"My Boogers Itch" may be the least likely phrase that you'd ever expect Chicago Tribune Pulitzer prize-winning architecture critic Blair Kamin to write. (But you weren't the least bit surprised to find me writing it, were you? I thought not.) Nonetheless, there it was in the lead of his fine Sunday article on city bus shelters and the latest scam to invade the city's streets - large signs engraved City Information at the top that offer up little more than another slew of billboards, including the aforementioned nasally afflicted caption for an ad for Cartoon Networks. The Tribune, being a paper of probity and reserve, declined to run a picture of the offending poster, substituting instead one featuring an artfully composed bottle on Heineken.
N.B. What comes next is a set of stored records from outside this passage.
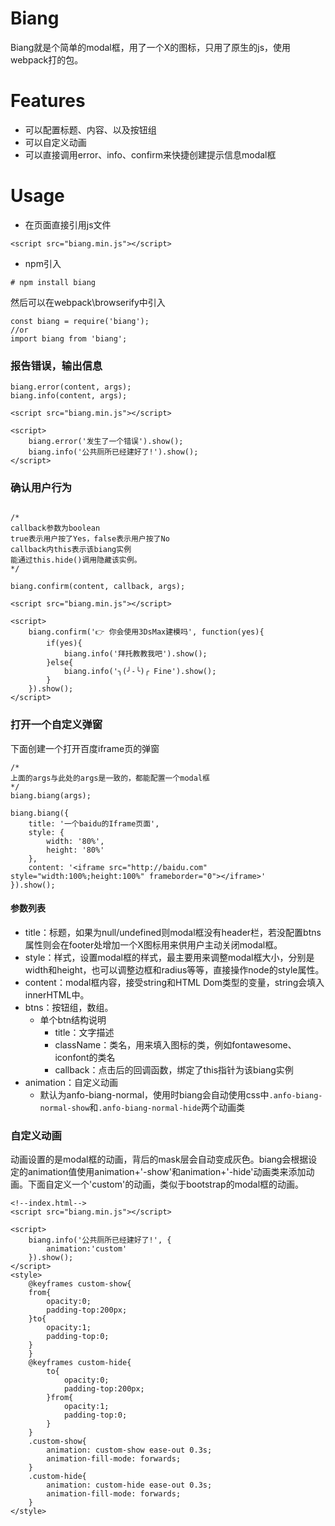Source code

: # Biang

Biang就是个简单的modal框，用了一个X的图标，只用了原生的js，使用webpack打的包。

# Features

- 可以配置标题、内容、以及按钮组
- 可以自定义动画
- 可以直接调用error、info、confirm来快捷创建提示信息modal框

# Usage

- 在页面直接引用js文件

```
<script src="biang.min.js"></script>
```

- npm引入

```
# npm install biang
```

然后可以在webpack\browserify中引入

```
const biang = require('biang');
//or
import biang from 'biang';
```

### 报告错误，输出信息

```
biang.error(content, args);
biang.info(content, args);
```

```
<script src="biang.min.js"></script>

<script>
    biang.error('发生了一个错误').show();
    biang.info('公共厕所已经建好了!').show();
</script>

```

### 确认用户行为

```

/*
callback参数为boolean
true表示用户按了Yes，false表示用户按了No
callback内this表示该biang实例
能通过this.hide()调用隐藏该实例。
*/

biang.confirm(content, callback, args);
```

```
<script src="biang.min.js"></script>

<script>
    biang.confirm('👉 你会使用3DsMax建模吗', function(yes){
        if(yes){
            biang.info('拜托教教我吧').show();
        }else{
            biang.info('╮(╯-╰)╭ Fine').show();
        }
    }).show();
</script>
```

### 打开一个自定义弹窗

下面创建一个打开百度iframe页的弹窗

```
/*
上面的args与此处的args是一致的，都能配置一个modal框
*/
biang.biang(args);
```

```
biang.biang({
    title: '一个baidu的Iframe页面',
    style: {
        width: '80%',
        height: '80%'
    },
    content: '<iframe src="http://baidu.com" style="width:100%;height:100%" frameborder="0"></iframe>'
}).show();
```

#### 参数列表

- title：标题，如果为null/undefined则modal框没有header栏，若没配置btns属性则会在footer处增加一个X图标用来供用户主动关闭modal框。
- style：样式，设置modal框的样式，最主要用来调整modal框大小，分别是width和height，也可以调整边框和radius等等，直接操作node的style属性。
- content：modal框内容，接受string和HTML Dom类型的变量，string会填入innerHTML中。
- btns：按钮组，数组。
    - 单个btn结构说明
        - title：文字描述
        - className：类名，用来填入图标的类，例如fontawesome、iconfont的类名
        - callback：点击后的回调函数，绑定了this指针为该biang实例
- animation：自定义动画
    - 默认为anfo-biang-normal，使用时biang会自动使用css中```.anfo-biang-normal-show```和```.anfo-biang-normal-hide```两个动画类
    
### 自定义动画

动画设置的是modal框的动画，背后的mask层会自动变成灰色。biang会根据设定的animation值使用animation+'-show'和animation+'-hide'动画类来添加动画。下面自定义一个'custom'的动画，类似于bootstrap的modal框的动画。

```
<!--index.html-->
<script src="biang.min.js"></script>

<script>
    biang.info('公共厕所已经建好了!', {
        animation:'custom'
    }).show();
</script>
<style>
    @keyframes custom-show{
    from{
        opacity:0;
        padding-top:200px;
    }to{
        opacity:1;
        padding-top:0;
    }
    }
    @keyframes custom-hide{
        to{
            opacity:0;
            padding-top:200px;
        }from{
            opacity:1;
            padding-top:0;
        }
    }
    .custom-show{
        animation: custom-show ease-out 0.3s;
        animation-fill-mode: forwards;
    }
    .custom-hide{
        animation: custom-hide ease-out 0.3s;
        animation-fill-mode: forwards;
    }
</style>
```
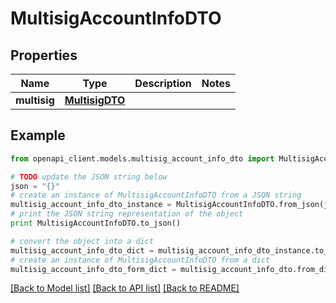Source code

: # MultisigAccountInfoDTO


## Properties

Name | Type | Description | Notes
------------ | ------------- | ------------- | -------------
**multisig** | [**MultisigDTO**](MultisigDTO.md) |  | 

## Example

```python
from openapi_client.models.multisig_account_info_dto import MultisigAccountInfoDTO

# TODO update the JSON string below
json = "{}"
# create an instance of MultisigAccountInfoDTO from a JSON string
multisig_account_info_dto_instance = MultisigAccountInfoDTO.from_json(json)
# print the JSON string representation of the object
print MultisigAccountInfoDTO.to_json()

# convert the object into a dict
multisig_account_info_dto_dict = multisig_account_info_dto_instance.to_dict()
# create an instance of MultisigAccountInfoDTO from a dict
multisig_account_info_dto_form_dict = multisig_account_info_dto.from_dict(multisig_account_info_dto_dict)
```
[[Back to Model list]](../README.md#documentation-for-models) [[Back to API list]](../README.md#documentation-for-api-endpoints) [[Back to README]](../README.md)


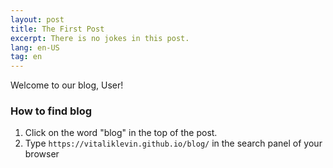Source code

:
 ```yaml
---
layout: post
title: The First Post
excerpt: There is no jokes in this post.
lang: en-US
tag: en 
---
```


Welcome to our blog, User! 

### How to find blog

1. Click on the word "blog" in the top of the post.
2. Type ```https://vitaliklevin.github.io/blog/``` in the search panel of your browser
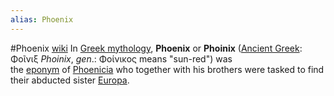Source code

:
 ```yaml
---
alias: Phoenix
---
```

#Phoenix
[wiki](https://en.wikipedia.org/wiki/Phoenix_(son_of_Agenor))
In [Greek mythology](https://en.wikipedia.org/wiki/Greek_mythology "Greek mythology"), **Phoenix** or **Phoinix** ([Ancient Greek](https://en.wikipedia.org/wiki/Ancient_Greek "Ancient Greek"): Φοῖνιξ _Phoinix_, _gen_.: Φοίνικος means "sun-red") was the [eponym](https://en.wikipedia.org/wiki/Eponym) of [Phoenicia](https://en.wikipedia.org/wiki/Phoenicia "Phoenicia") who together with his brothers were tasked to find their abducted sister [Europa](https://en.wikipedia.org/wiki/Europa_(consort_of_Zeus) "Europa (consort of Zeus)").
I, on the other hand, having already established my credentials as a vulgarian, include here, for your intellectual edification, a photo of the actual billboard.
While I'd like to think that a billboard featuring a cartoon character with the blades of a blender up his nose represents a populist broadside against the high-toned pretensions of Cartier Jewelers, just a few steps away, it's more likely a product both of the way, as Kamin reports, everything is for sale in today's society (can naming rights for the mayor's shorts be far behind?), but also how, in our increasingly consolidated, globalized world, more and more decisions are based on sheer abstractions, by people - far, far away - who never come face to face with the consequences of their actions.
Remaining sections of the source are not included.